POST: 'Black Panther Women' - they've got a revolution to lead
What’s it about?
Black Panther Women is a telling of the true stories of the smart, resilient, and extraordinarily badass black women who played key roles in the Black Panther Party.
What did I experience?
When the lights dim and seventies pop music stops playing overhead, a group of young black women come out on stage. The women are all dressed in black and each one wears her hair in an afro. There is a sense defiance in their uniformity and a sense of beauty in their defiance. Black women are constantly told that their hair (and attitude) isn’t “good,” that it needs taming, relaxing, straightening. To this, the women of the Panthers say fuck that, we’ve got a revolution to lead.
The women assemble on stage and introduce themselves as they were in the sixties: Elaine Brown, Afeni Shakur (Tupac’s mother!), Kathleen Cleaver, Assata Shakur, Ericka Huggins, Deborah Hampton. They are just a few of the numerous black women that took charge and initiative in the legendary Black Panther Party. In the following scenes the women take us back into history, each sharing a part of her story.
Periodically staged as a Panthers' meeting with the women looking right at the audience and even shaking our hands, the power of the play hits me hard. The odds are set against the women of the Panthers from the start. When women were finally allowed to join the Party (it was initially exclusive to just men) they were forced to give up every aspect of their lives to the Party and commodify their bodies in the name of revolution. While their male counterparts move about freely – at least as freely as black men in the United States can – the Black Panther women are forced to endure blatant sexism, physical and verbal abuse, and constant disrespect - usually at the hands of their Black Panther brothers.

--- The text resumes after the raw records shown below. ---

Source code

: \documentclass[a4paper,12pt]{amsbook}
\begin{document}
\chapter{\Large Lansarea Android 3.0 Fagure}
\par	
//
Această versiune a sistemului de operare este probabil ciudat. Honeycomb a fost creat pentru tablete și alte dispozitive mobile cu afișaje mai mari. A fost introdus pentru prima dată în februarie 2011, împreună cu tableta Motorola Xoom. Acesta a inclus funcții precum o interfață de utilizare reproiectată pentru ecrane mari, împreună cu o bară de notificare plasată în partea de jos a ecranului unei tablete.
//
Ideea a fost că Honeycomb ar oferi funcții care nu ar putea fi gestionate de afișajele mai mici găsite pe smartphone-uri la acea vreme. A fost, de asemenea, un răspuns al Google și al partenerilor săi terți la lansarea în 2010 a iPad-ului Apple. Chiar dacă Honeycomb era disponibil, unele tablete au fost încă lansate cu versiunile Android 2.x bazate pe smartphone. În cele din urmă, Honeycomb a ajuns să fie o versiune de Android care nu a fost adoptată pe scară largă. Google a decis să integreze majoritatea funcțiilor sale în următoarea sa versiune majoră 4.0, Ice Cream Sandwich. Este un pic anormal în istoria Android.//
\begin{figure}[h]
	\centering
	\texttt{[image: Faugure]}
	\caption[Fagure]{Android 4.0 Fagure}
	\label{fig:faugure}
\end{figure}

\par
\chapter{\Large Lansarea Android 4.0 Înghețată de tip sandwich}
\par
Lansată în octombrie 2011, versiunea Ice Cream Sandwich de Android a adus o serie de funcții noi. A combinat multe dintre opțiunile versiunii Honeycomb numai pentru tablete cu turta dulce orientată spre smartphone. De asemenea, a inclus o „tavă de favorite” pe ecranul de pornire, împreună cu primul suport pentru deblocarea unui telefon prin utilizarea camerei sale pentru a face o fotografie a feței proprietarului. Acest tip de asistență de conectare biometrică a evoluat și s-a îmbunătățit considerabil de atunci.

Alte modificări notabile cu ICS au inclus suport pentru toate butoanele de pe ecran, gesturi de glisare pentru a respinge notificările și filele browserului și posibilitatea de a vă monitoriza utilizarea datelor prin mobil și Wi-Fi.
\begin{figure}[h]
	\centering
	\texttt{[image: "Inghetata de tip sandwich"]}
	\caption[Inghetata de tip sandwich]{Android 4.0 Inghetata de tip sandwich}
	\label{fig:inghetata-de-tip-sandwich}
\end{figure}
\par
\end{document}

But the women never back down. Their spirits are constantly tested and their souls constantly beaten, yet they never give up. They march on, doing whatever needs to be done, supporting and trusting each other when no one else will. As a young woman and a woman of color in a world that still withholds basic rights from women, this is what I take away from the play. As fascinating as it is to learn about an aspect of the Black Panthers' history that often goes untold or erased, what I really cherish is seeing young women of color not taking any shit from anybody. While I am a little jarred to know that my original perception of the Black Panther Party as an inclusive, just, and fair organization was incorrect, I know that what really matters is not whether I was right or wrong, but standing by my black sisters as they continue to fight for respect and recognition.